La replica della Protezione Civile
Interrogato da noi di TPI sulla mancata certificazione dei DPI a margine della conferenza stampa delle 18 di mercoledì 1 aprile, il capo della Protezione Civile Angelo Borrelli ha risposto: “Gli ordini fatti da noi con il commissario sono certificati. Abbiamo messo in piedi un controllo per tutto quello che arriva con il personale qualificato della Croce Rossa, che effettua un controllo a campione. Il tema è che quando distribuisci milioni di mascherine, per esempio, effettui un controllo a campione. Soprattutto per le donazioni non sappiamo quello che arriva. Abbiamo detto ai colleghi delle regioni di fare attenzione quando arriva il materiale per controllare e evitare errori perché nella quantità possono esserci problemi”.
Cambiare le procedure di certificazione
Intanto Migliore, con la Federazione Italiana Aziende Sanitarie e Ospedaliere (Fiaso), di cui è Vicepresidente, ha chiesto in una lettera al ministro della Sanità e al presidente del Consiglio che le procedure di certificazione siano affidate direttamente alla Protezione Civile, per snellire le procedure e far sì che il materiale sia a norma di legge. “Quello che chiediamo è che, nell’ambito dell’adeguamento del Dpcm, venga presa in considerazione questa situazione in modo tale che nelle procedure emergenziali il processo di certificazione possa essere assegnato al coordinamento centrale. Inoltre è necessario snellire le procedure per consentire di immettere sul mercato una produzione di materiale che può incontrare la domanda”, osserva ancora il direttore.

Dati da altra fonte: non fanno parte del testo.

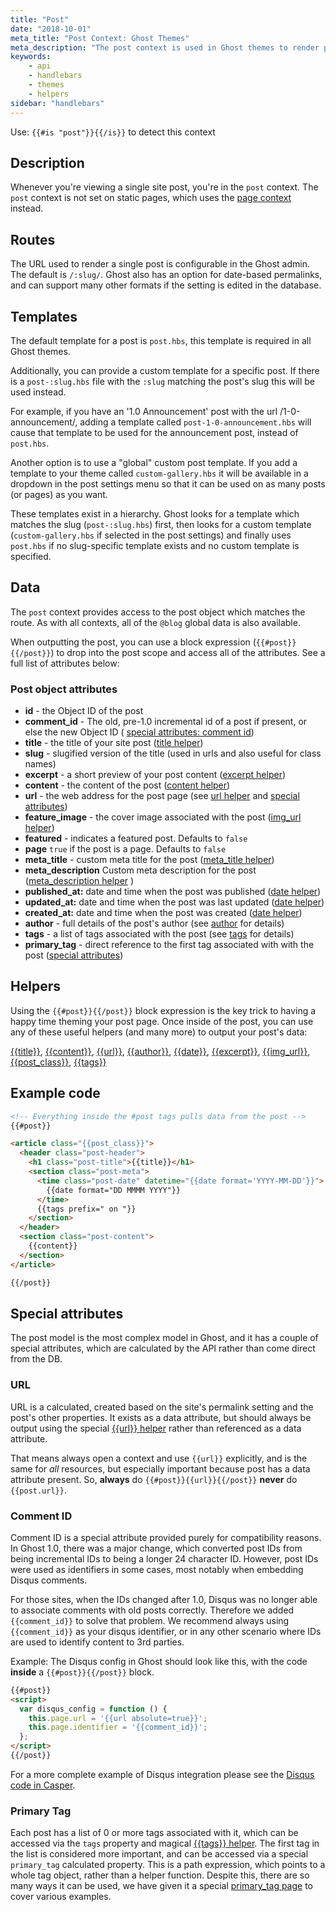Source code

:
 ```yaml
---
title: "Post"
date: "2018-10-01"
meta_title: "Post Context: Ghost Themes"
meta_description: "The post context is used in Ghost themes to render posts in a publication. Learn more about contexts and building custom theme!"
keywords:
    - api
    - handlebars
    - themes
    - helpers
sidebar: "handlebars"
---
```



Use: `{{#is "post"}}{{/is}}` to detect this context

## Description

Whenever you're viewing a single site post, you're in the `post` context. The `post` context is not set on static pages, which uses the [page context](doc:page-context) instead.

## Routes

The URL used to render a single post is configurable in the Ghost admin. The default is `/:slug/`. Ghost also has an option for date-based permalinks, and can support many other formats if the setting is edited in the database.

## Templates

The default template for a post is `post.hbs`, this template is required in all Ghost themes.

Additionally, you can provide a custom template for a specific post. If there is a `post-:slug.hbs` file with the `:slug` matching the post's slug this will be used instead.

For example, if you have an '1.0 Announcement' post with the url /1-0-announcement/, adding a template called `post-1-0-announcement.hbs` will cause that template to be used for the announcement post, instead of `post.hbs`.

Another option is to use a "global" custom post template. If you add a template to your theme called `custom-gallery.hbs` it will be available in a dropdown in the post settings menu so that it can be used on as many posts (or pages) as you want.

These templates exist in a hierarchy. Ghost looks for a template which matches the slug (`post-:slug.hbs`) first, then looks for a custom template (`custom-gallery.hbs` if selected in the post settings) and finally uses `post.hbs` if no slug-specific template exists and no custom template is specified.

## Data

The `post` context provides access to the post object which matches the route. As with all contexts, all of the `@blog` global data is also available.

When outputting the post, you can use a block expression (`{{#post}}{{/post}}`) to drop into the post scope and access all of the attributes. See a full list of attributes below:

### Post object attributes

- **id** - the Object ID of the post
- **comment_id** - The old, pre-1.0 incremental id of a post if present, or else the new Object ID ( [special attributes: comment id](/docs/post-context#section-comment-id))
- **title** - the title of your site post ([title helper](doc:title))
- **slug** - slugified version of the title (used in urls and also useful for class names)
- **excerpt** - a short preview of your post content ([excerpt helper](doc:excerpt))
- **content** - the content of the post ([content helper](content))
- **url** - the web address for the post page (see [url helper](doc:url) and [special attributes](/docs/post-context#section-special-attributes))
- **feature_image** - the cover image associated with the post  ([img_url helper](doc:img_url))
- **featured** - indicates a featured post. Defaults to `false`
- **page** `true` if the post is a page. Defaults to `false`
- **meta_title** - custom meta title for the post ([meta_title helper](doc:meta_title))
- **meta_description**  Custom meta description for the post ([meta_description helper](doc:meta_description) )
- **published_at:** date and time when the post was published  ([date helper](doc:date))
- **updated_at:** date and time when the post was last updated  ([date helper](doc:date))
- **created_at:** date and time when the post was created  ([date helper](doc:date))
-  **author** - full details of the post's author (see [author](doc:author) for details)
- **tags** - a list of tags associated with the post (see [tags](doc:tags) for details)
- **primary_tag** - direct reference to the first tag associated with with the post ([special attributes](/docs/post-context#section-special-attributes))

## Helpers

Using the `{{#post}}{{/post}}` block expression is the key trick to having a happy time theming your post page. Once inside of the post, you can use any of these useful helpers (and many more) to output your post's data:

[{{title}}](doc:title), [{{content}}](doc:content), [{{url}}](doc:url), [{{author}}](doc:author), [{{date}}](doc:date), [{{excerpt}}](doc:excerpt), [{{img_url}}](doc:img_url), [{{post_class}}](doc:post_class), [{{tags}}](doc:tags)

## Example code

```html
<!-- Everything inside the #post tags pulls data from the post -->
{{#post}}

<article class="{{post_class}}">
  <header class="post-header">
    <h1 class="post-title">{{title}}</h1>
    <section class="post-meta">
      <time class="post-date" datetime="{{date format='YYYY-MM-DD'}}">
        {{date format="DD MMMM YYYY"}}
      </time>
      {{tags prefix=" on "}}
    </section>
  </header>
  <section class="post-content">
    {{content}}
  </section>
</article>

{{/post}}

```

## Special attributes

The post model is the most complex model in Ghost, and it has a couple of special attributes, which are calculated by the API rather than come direct from the DB.

### URL

URL is a calculated, created based on the site's permalink setting and the post's other properties. It exists as a data attribute, but should always be output using the special [{{url}} helper](doc:url) rather than referenced as a data attribute.

That means always open a context and use `{{url}}` explicitly, and is the same for _all_ resources, but especially important because post has a data attribute present. So, **always** do `{{#post}}{{url}}{{/post}}` **never** do `{{post.url}}`.

### Comment ID

Comment ID is a special attribute provided purely for compatibility reasons. In Ghost 1.0, there was a major change, which converted post IDs from being incremental IDs to being a longer 24 character ID. However, post IDs were used as identifiers in some cases, most notably when embedding Disqus comments.

For those sites, when the IDs changed after 1.0, Disqus was no longer able to associate comments with old posts correctly. Therefore we added `{{comment_id}}` to solve that problem. We recommend always using `{{comment_id}}` as your disqus identifier, or in any other scenario where IDs are used to identify content to 3rd parties.

Example: The Disqus config in Ghost should look like this, with the code **inside** a `{{#post}}{{/post}}` block.

```html
{{#post}}
<script>
  var disqus_config = function () {
    this.page.url = '{{url absolute=true}}';
    this.page.identifier = '{{comment_id}}';
  };
</script>
{{/post}}

```

For a more complete example of Disqus integration please see the [Disqus code in Casper](https://github.com/TryGhost/Casper/blob/d92dda3523c27d68fa78088cd1138300b96bc7c8/post.hbs#L72-L93).

### Primary Tag

Each post has a list of 0 or more tags associated with it, which can be accessed via the `tags` property and magical [{{tags}} helper](doc:tags). The first tag in the list is considered more important, and can be accessed via a special `primary_tag` calculated property. This is a path expression, which points to a whole tag object, rather than a helper function. Despite this, there are so many ways it can be used, we have given it a special [primary_tag page](doc:primary_tag) to cover various examples.
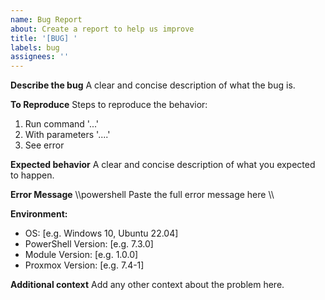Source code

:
 ```yaml
---
name: Bug Report
about: Create a report to help us improve
title: '[BUG] '
labels: bug
assignees: ''
---
```


**Describe the bug**
A clear and concise description of what the bug is.

**To Reproduce**
Steps to reproduce the behavior:
1. Run command '...'
2. With parameters '....'
3. See error

**Expected behavior**
A clear and concise description of what you expected to happen.

**Error Message**
\\\powershell
Paste the full error message here
\\\

**Environment:**
 - OS: [e.g. Windows 10, Ubuntu 22.04]
 - PowerShell Version: [e.g. 7.3.0]
 - Module Version: [e.g. 1.0.0]
 - Proxmox Version: [e.g. 7.4-1]

**Additional context**
Add any other context about the problem here.
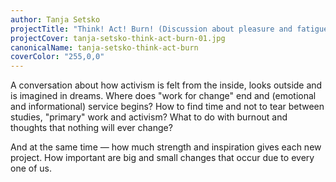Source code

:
```yaml
---
author: Tanja Setsko
projectTitle: "Think! Act! Burn! (Discussion about pleasure and fatigue)"
projectCover: tanja-setsko-think-act-burn-01.jpg
canonicalName: tanja-setsko-think-act-burn
coverColor: "255,0,0"
---
```


A conversation about how activism is felt from the inside, looks outside and is imagined in dreams. Where does "work for change" end and (emotional and informational) service begins? How to find time and not to tear between studies, "primary" work and activism? What to do with burnout and thoughts that nothing will ever change?

And at the same time — how much strength and inspiration gives each new project. How important are big and small changes that occur due to every one of us.
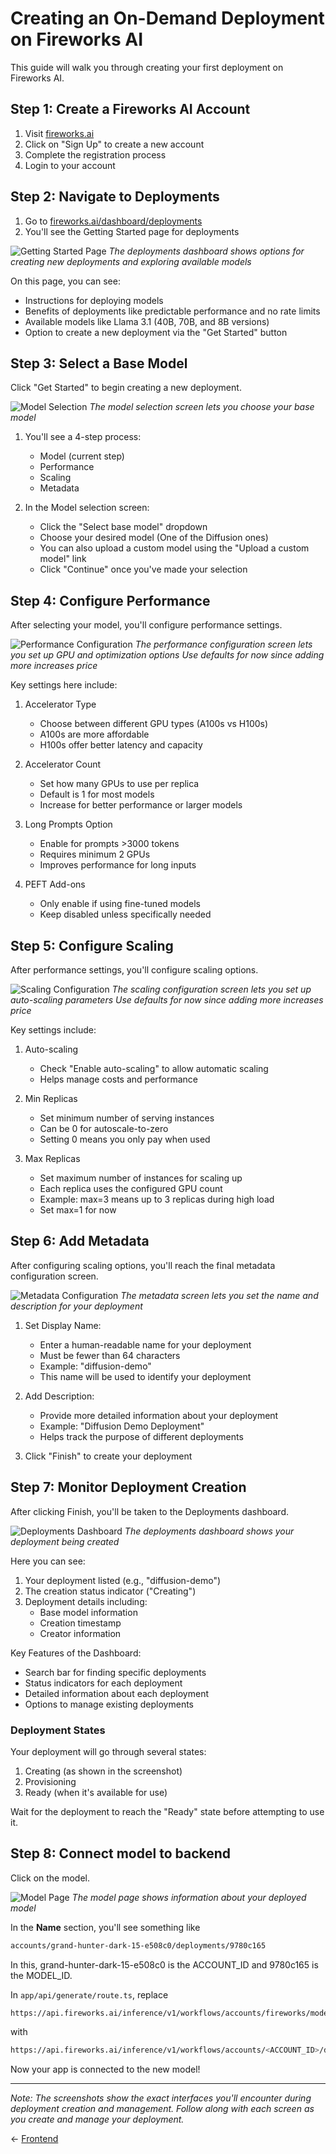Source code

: # Creating an On-Demand Deployment on Fireworks AI

This guide will walk you through creating your first deployment on Fireworks AI.

## Step 1: Create a Fireworks AI Account

1. Visit [fireworks.ai](https://fireworks.ai)
2. Click on "Sign Up" to create a new account
3. Complete the registration process
4. Login to your account

## Step 2: Navigate to Deployments

1. Go to [fireworks.ai/dashboard/deployments](https://fireworks.ai/dashboard/deployments)
2. You'll see the Getting Started page for deployments

![Getting Started Page](./assets/image1.png)
_The deployments dashboard shows options for creating new deployments and exploring available models_

On this page, you can see:

- Instructions for deploying models
- Benefits of deployments like predictable performance and no rate limits
- Available models like Llama 3.1 (40B, 70B, and 8B versions)
- Option to create a new deployment via the "Get Started" button

## Step 3: Select a Base Model

Click "Get Started" to begin creating a new deployment.

![Model Selection](./assets/image2.png)
_The model selection screen lets you choose your base model_

1. You'll see a 4-step process:

   - Model (current step)
   - Performance
   - Scaling
   - Metadata

2. In the Model selection screen:
   - Click the "Select base model" dropdown
   - Choose your desired model (One of the Diffusion ones)
   - You can also upload a custom model using the "Upload a custom model" link
   - Click "Continue" once you've made your selection

## Step 4: Configure Performance

After selecting your model, you'll configure performance settings.

![Performance Configuration](./assets/image3.png)
_The performance configuration screen lets you set up GPU and optimization options_
_Use defaults for now since adding more increases price_

Key settings here include:

1. Accelerator Type

   - Choose between different GPU types (A100s vs H100s)
   - A100s are more affordable
   - H100s offer better latency and capacity

2. Accelerator Count

   - Set how many GPUs to use per replica
   - Default is 1 for most models
   - Increase for better performance or larger models

3. Long Prompts Option

   - Enable for prompts >3000 tokens
   - Requires minimum 2 GPUs
   - Improves performance for long inputs

4. PEFT Add-ons
   - Only enable if using fine-tuned models
   - Keep disabled unless specifically needed

## Step 5: Configure Scaling

After performance settings, you'll configure scaling options.

![Scaling Configuration](./assets/image4.png)
_The scaling configuration screen lets you set up auto-scaling parameters_
_Use defaults for now since adding more increases price_

Key settings include:

1. Auto-scaling

   - Check "Enable auto-scaling" to allow automatic scaling
   - Helps manage costs and performance

2. Min Replicas

   - Set minimum number of serving instances
   - Can be 0 for autoscale-to-zero
   - Setting 0 means you only pay when used

3. Max Replicas
   - Set maximum number of instances for scaling up
   - Each replica uses the configured GPU count
   - Example: max=3 means up to 3 replicas during high load
   - Set max=1 for now

## Step 6: Add Metadata

After configuring scaling options, you'll reach the final metadata configuration screen.

![Metadata Configuration](./assets/image5.png)
_The metadata screen lets you set the name and description for your deployment_

1. Set Display Name:

   - Enter a human-readable name for your deployment
   - Must be fewer than 64 characters
   - Example: "diffusion-demo"
   - This name will be used to identify your deployment

2. Add Description:

   - Provide more detailed information about your deployment
   - Example: "Diffusion Demo Deployment"
   - Helps track the purpose of different deployments

3. Click "Finish" to create your deployment

## Step 7: Monitor Deployment Creation

After clicking Finish, you'll be taken to the Deployments dashboard.

![Deployments Dashboard](./assets/image6.png)
_The deployments dashboard shows your deployment being created_

Here you can see:

1. Your deployment listed (e.g., "diffusion-demo")
2. The creation status indicator ("Creating")
3. Deployment details including:
   - Base model information
   - Creation timestamp
   - Creator information

Key Features of the Dashboard:

- Search bar for finding specific deployments
- Status indicators for each deployment
- Detailed information about each deployment
- Options to manage existing deployments

### Deployment States

Your deployment will go through several states:

1. Creating (as shown in the screenshot)
2. Provisioning
3. Ready (when it's available for use)

Wait for the deployment to reach the "Ready" state before attempting to use it.

## Step 8: Connect model to backend

Click on the model.

![Model Page](./assets/image7.png)
_The model page shows information about your deployed model_

In the **Name** section, you'll see something like

```bash
accounts/grand-hunter-dark-15-e508c0/deployments/9780c165
```

In this, grand-hunter-dark-15-e508c0 is the ACCOUNT_ID and 9780c165 is the MODEL_ID.

In `app/api/generate/route.ts`, replace

```bash
https://api.fireworks.ai/inference/v1/workflows/accounts/fireworks/models/stable-diffusion-3p5-large-turbo/text_to_image'
```

with

```bash
https://api.fireworks.ai/inference/v1/workflows/accounts/<ACCOUNT_ID>/deployedModels/<MODEL_ID>/text_to_image
```

Now your app is connected to the new model!

---

_Note: The screenshots show the exact interfaces you'll encounter during deployment creation and management. Follow along with each screen as you create and manage your deployment._

← [Frontend](./frontend.md)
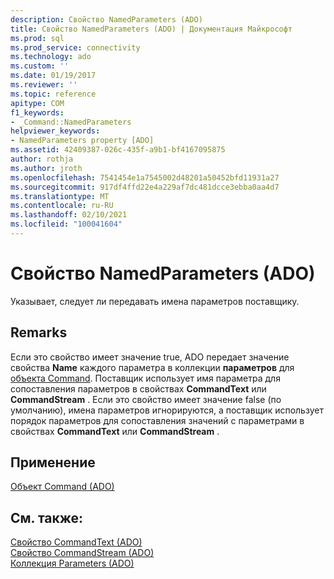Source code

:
 ```yaml
---
description: Свойство NamedParameters (ADO)
title: Свойство NamedParameters (ADO) | Документация Майкрософт
ms.prod: sql
ms.prod_service: connectivity
ms.technology: ado
ms.custom: ''
ms.date: 01/19/2017
ms.reviewer: ''
ms.topic: reference
apitype: COM
f1_keywords:
- _Command::NamedParameters
helpviewer_keywords:
- NamedParameters property [ADO]
ms.assetid: 42409387-026c-435f-a9b1-bf4167095875
author: rothja
ms.author: jroth
ms.openlocfilehash: 7541454e1a7545002d48201a50452bfd11931a27
ms.sourcegitcommit: 917df4ffd22e4a229af7dc481dcce3ebba0aa4d7
ms.translationtype: MT
ms.contentlocale: ru-RU
ms.lasthandoff: 02/10/2021
ms.locfileid: "100041604"
---
```

# <a name="namedparameters-property-ado"></a>Свойство NamedParameters (ADO)
Указывает, следует ли передавать имена параметров поставщику.  
  
## <a name="remarks"></a>Remarks  
 Если это свойство имеет значение true, ADO передает значение свойства **Name** каждого параметра в коллекции **параметров** для [объекта Command](./command-object-ado.md). Поставщик использует имя параметра для сопоставления параметров в свойствах **CommandText** или **CommandStream** . Если это свойство имеет значение false (по умолчанию), имена параметров игнорируются, а поставщик использует порядок параметров для сопоставления значений с параметрами в свойствах **CommandText** или **CommandStream** .  
  
## <a name="applies-to"></a>Применение  
 [Объект Command (ADO)](./command-object-ado.md)  
  
## <a name="see-also"></a>См. также:  
 [Свойство CommandText (ADO)](./commandtext-property-ado.md)   
 [Свойство CommandStream (ADO)](./commandstream-property-ado.md)   
 [Коллекция Parameters (ADO)](./parameters-collection-ado.md)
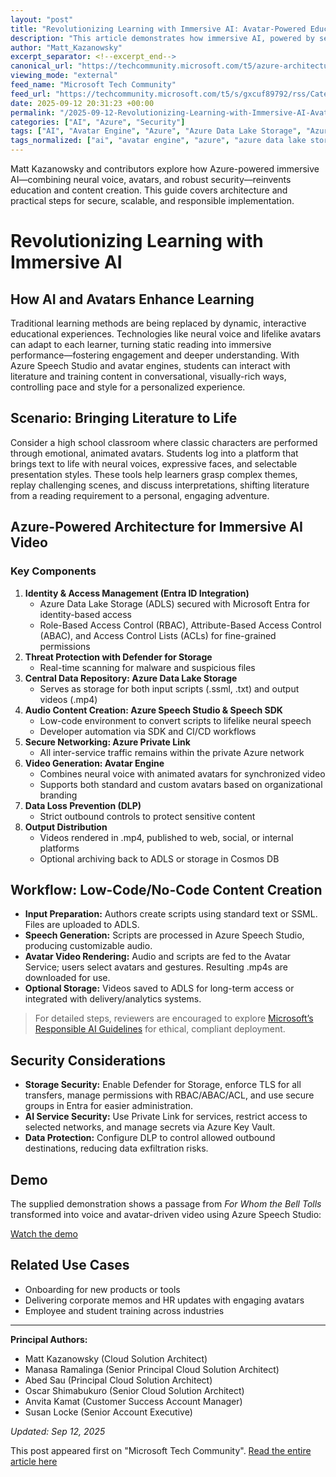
 ```yaml
---
layout: "post"
title: "Revolutionizing Learning with Immersive AI: Avatar-Powered Education on Azure"
description: "This article demonstrates how immersive AI, powered by services like Azure Speech Studio and neural voice avatars, is transforming education by making learning more engaging and accessible. It details an end-to-end Azure-based solution for creating personalized, avatar-driven audio and video content, plus essential security practices, data flow architecture, and responsible AI use in real-world education scenarios."
author: "Matt_Kazanowsky"
excerpt_separator: <!--excerpt_end-->
canonical_url: "https://techcommunity.microsoft.com/t5/azure-architecture-blog/revolutionizing-learning-with-immersive-ai/ba-p/4453680"
viewing_mode: "external"
feed_name: "Microsoft Tech Community"
feed_url: "https://techcommunity.microsoft.com/t5/s/gxcuf89792/rss/Category?category.id=Azure"
date: 2025-09-12 20:31:23 +00:00
permalink: "/2025-09-12-Revolutionizing-Learning-with-Immersive-AI-Avatar-Powered-Education-on-Azure.html"
categories: ["AI", "Azure", "Security"]
tags: ["AI", "Avatar Engine", "Azure", "Azure Data Lake Storage", "Azure Key Vault", "Azure Speech Studio", "CI/CD", "Community", "Data Loss Prevention", "Defender For Storage", "Identity Management", "Low Code Solutions", "Microsoft Entra ID", "Neural Voice", "Private Link", "Security", "Security Best Practices", "SSML", "Text To Speech"]
tags_normalized: ["ai", "avatar engine", "azure", "azure data lake storage", "azure key vault", "azure speech studio", "cislashcd", "community", "data loss prevention", "defender for storage", "identity management", "low code solutions", "microsoft entra id", "neural voice", "private link", "security", "security best practices", "ssml", "text to speech"]
---
```


Matt Kazanowsky and contributors explore how Azure-powered immersive AI—combining neural voice, avatars, and robust security—reinvents education and content creation. This guide covers architecture and practical steps for secure, scalable, and responsible implementation.<!--excerpt_end-->

# Revolutionizing Learning with Immersive AI

## How AI and Avatars Enhance Learning

Traditional learning methods are being replaced by dynamic, interactive educational experiences. Technologies like neural voice and lifelike avatars can adapt to each learner, turning static reading into immersive performance—fostering engagement and deeper understanding. With Azure Speech Studio and avatar engines, students can interact with literature and training content in conversational, visually-rich ways, controlling pace and style for a personalized experience.

## Scenario: Bringing Literature to Life

Consider a high school classroom where classic characters are performed through emotional, animated avatars. Students log into a platform that brings text to life with neural voices, expressive faces, and selectable presentation styles. These tools help learners grasp complex themes, replay challenging scenes, and discuss interpretations, shifting literature from a reading requirement to a personal, engaging adventure.

## Azure-Powered Architecture for Immersive AI Video

### Key Components

1. **Identity & Access Management (Entra ID Integration)**
   - Azure Data Lake Storage (ADLS) secured with Microsoft Entra for identity-based access
   - Role-Based Access Control (RBAC), Attribute-Based Access Control (ABAC), and Access Control Lists (ACLs) for fine-grained permissions
2. **Threat Protection with Defender for Storage**
   - Real-time scanning for malware and suspicious files
3. **Central Data Repository: Azure Data Lake Storage**
   - Serves as storage for both input scripts (.ssml, .txt) and output videos (.mp4)
4. **Audio Content Creation: Azure Speech Studio & Speech SDK**
   - Low-code environment to convert scripts to lifelike neural speech
   - Developer automation via SDK and CI/CD workflows
5. **Secure Networking: Azure Private Link**
   - All inter-service traffic remains within the private Azure network
6. **Video Generation: Avatar Engine**
   - Combines neural voice with animated avatars for synchronized video
   - Supports both standard and custom avatars based on organizational branding
7. **Data Loss Prevention (DLP)**
   - Strict outbound controls to protect sensitive content
8. **Output Distribution**
   - Videos rendered in .mp4, published to web, social, or internal platforms
   - Optional archiving back to ADLS or storage in Cosmos DB

## Workflow: Low-Code/No-Code Content Creation

- **Input Preparation:** Authors create scripts using standard text or SSML. Files are uploaded to ADLS.
- **Speech Generation:** Scripts are processed in Azure Speech Studio, producing customizable audio.
- **Avatar Video Rendering:** Audio and scripts are fed to the Avatar Service; users select avatars and gestures. Resulting .mp4s are downloaded for use.
- **Optional Storage:** Videos saved to ADLS for long-term access or integrated with delivery/analytics systems.

> For detailed steps, reviewers are encouraged to explore [Microsoft’s Responsible AI Guidelines](https://learn.microsoft.com/en-us/legal/ai-code-of-conduct?context=%2Fazure%2Fai-services%2Fspeech-service%2Fcontext%2Fcontext) for ethical, compliant deployment.

## Security Considerations

- **Storage Security:** Enable Defender for Storage, enforce TLS for all transfers, manage permissions with RBAC/ABAC/ACL, and use secure groups in Entra for easier administration.
- **AI Service Security:** Use Private Link for services, restrict access to selected networks, and manage secrets via Azure Key Vault.
- **Data Protection:** Configure DLP to control allowed outbound destinations, reducing data exfiltration risks.

## Demo

The supplied demonstration shows a passage from *For Whom the Bell Tolls* transformed into voice and avatar-driven video using Azure Speech Studio:

[Watch the demo](https://youtu.be/ATVcRGHhyyw)

## Related Use Cases

- Onboarding for new products or tools
- Delivering corporate memos and HR updates with engaging avatars
- Employee and student training across industries

---

**Principal Authors:**

- Matt Kazanowsky (Cloud Solution Architect)
- Manasa Ramalinga (Senior Principal Cloud Solution Architect)
- Abed Sau (Principal Cloud Solution Architect)
- Oscar Shimabukuro (Senior Cloud Solution Architect)
- Anvita Kamat (Customer Success Account Manager)
- Susan Locke (Senior Account Executive)

*Updated: Sep 12, 2025*

This post appeared first on "Microsoft Tech Community". [Read the entire article here](https://techcommunity.microsoft.com/t5/azure-architecture-blog/revolutionizing-learning-with-immersive-ai/ba-p/4453680)
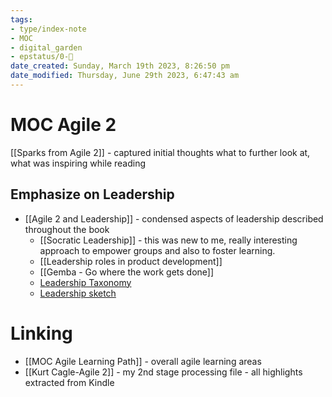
 ```yaml
---
tags:
- type/index-note
- MOC
- digital_garden
- epstatus/0-🌰
date_created: Sunday, March 19th 2023, 8:26:50 pm
date_modified: Thursday, June 29th 2023, 6:47:43 am
---
```

# MOC Agile 2
[[Sparks from Agile 2]] - captured initial thoughts what to further look at, what was inspiring while reading

## Emphasize on Leadership
+ [[Agile 2 and Leadership]] - condensed aspects of leadership described throughout the book
	+ [[Socratic Leadership]] - this was new to me, really interesting approach to empower groups and also to foster learning. 
	+ [[Leadership roles in product development]]
	+ [[Gemba - Go where the work gets done]]
	+ [Leadership Taxonomy](https://agile2.net/more-resources/a-leadership-taxonomy/)
	+ [Leadership sketch](https://agile2.net/more-resources/a-leadership-sketch/)

# Linking
+ [[MOC Agile Learning Path]] - overall agile learning areas
+ [[Kurt Cagle-Agile 2]] - my 2nd stage processing file - all highlights extracted from Kindle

Intanto al Policlinico si lavora nell’ansia. “È un’angoscia quotidiana dover turno per turno assistere chi è lì con il minimo indispensabile, ha una ricaduta sulla qualità dell’assistenza perché se ho pochi dispositivi, nonostante potrei utilizzare altro personale, cerco di limitarlo, in modo da non sprecare il materiale. Eppure tutti i pazienti hanno bisogno di assistenza continua, non solo quelli che sono in terapia intensiva”, spiega Migliore. “Per chi è isolato in stanza singola le giornate sono lunghe, il contatto con gli infermieri aiuta nel percorso di cura, ma senza protezioni adeguate ho difficoltà a garantirlo. Ora possiamo andare avanti fino a domani grazie a un prestito che ci è arrivato da un’azienda di Foggia, la prossima settimana ci dovrebbe arrivare materiale che siamo riusciti ad acquistare direttamente da un fornitore, ma fino ad allora vivremo alla giornata”.